TASK STATEMENT: When you return the data, keep every line exactly as it is and leave out the pictures.

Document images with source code
---------------
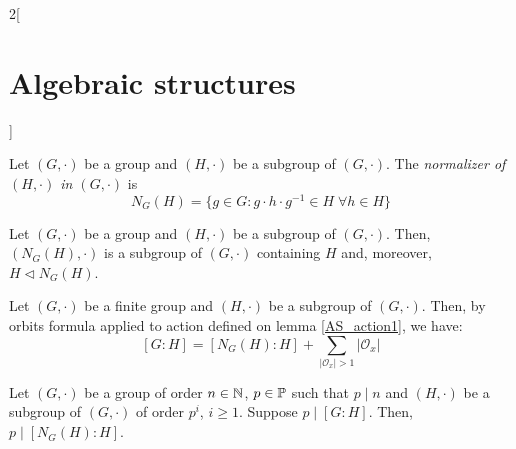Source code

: \documentclass[../../../main.tex]{subfiles}
\begin{document}
\begin{multicols}{2}[\section{Algebraic structures}]
    \begin{definition}
        Let $(G,\cdot)$ be a group and $(H,\cdot)$ be a subgroup of $(G,\cdot)$. The \textit{normalizer of $(H,\cdot)$ in $(G,\cdot)$} is $$N_G(H)=\{g\in G:g\cdot h\cdot g^{-1}\in H\;\forall h\in H\}$$
    \end{definition}
    \begin{lemma}
        Let $(G,\cdot)$ be a group and $(H,\cdot)$ be a subgroup of $(G,\cdot)$. Then, $(N_G(H),\cdot)$ is a subgroup of $(G,\cdot)$ containing $H$ and, moreover, $H\lhd N_G(H)$.
    \end{lemma}
    \begin{corollary}
        Let $(G,\cdot)$ be a finite group and $(H,\cdot)$ be a subgroup of $(G,\cdot)$. Then, by orbits formula applied to action defined on lemma \ref{AS_action1}, we have: $$[G:H]=[N_G(H):H]+\sum_{|\mathcal{O}_x|>1}|\mathcal{O}_x|$$
    \end{corollary}
    \begin{prop}
        Let $(G,\cdot)$ be a group of order $n\in\mathbb{N} $, $p\in\mathbb{P}$ such that $p\mid n$ and $(H,\cdot)$ be a subgroup of $(G,\cdot)$ of order $p^i$, $i\geq 1$. Suppose $p\mid[G:H]$. Then, $p\mid[N_G(H):H]$.
    \end{prop}

\end{multicols}
\end{document}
---------------
REPLY:
Source code

: \documentclass[../../../main.tex]{subfiles}
\begin{document}
\begin{multicols}{2}[\section{Algebraic structures}]
    \begin{definition}
        Let $(G,\cdot)$ be a group and $(H,\cdot)$ be a subgroup of $(G,\cdot)$. The \textit{normalizer of $(H,\cdot)$ in $(G,\cdot)$} is $$N_G(H)=\{g\in G:g\cdot h\cdot g^{-1}\in H\;\forall h\in H\}$$
    \end{definition}
    \begin{lemma}
        Let $(G,\cdot)$ be a group and $(H,\cdot)$ be a subgroup of $(G,\cdot)$. Then, $(N_G(H),\cdot)$ is a subgroup of $(G,\cdot)$ containing $H$ and, moreover, $H\lhd N_G(H)$.
    \end{lemma}
    \begin{corollary}
        Let $(G,\cdot)$ be a finite group and $(H,\cdot)$ be a subgroup of $(G,\cdot)$. Then, by orbits formula applied to action defined on lemma \ref{AS_action1}, we have: $$[G:H]=[N_G(H):H]+\sum_{|\mathcal{O}_x|>1}|\mathcal{O}_x|$$
    \end{corollary}
    \begin{prop}
        Let $(G,\cdot)$ be a group of order $n\in\mathbb{N} $, $p\in\mathbb{P}$ such that $p\mid n$ and $(H,\cdot)$ be a subgroup of $(G,\cdot)$ of order $p^i$, $i\geq 1$. Suppose $p\mid[G:H]$. Then, $p\mid[N_G(H):H]$.
    \end{prop}

\end{multicols}
\end{document}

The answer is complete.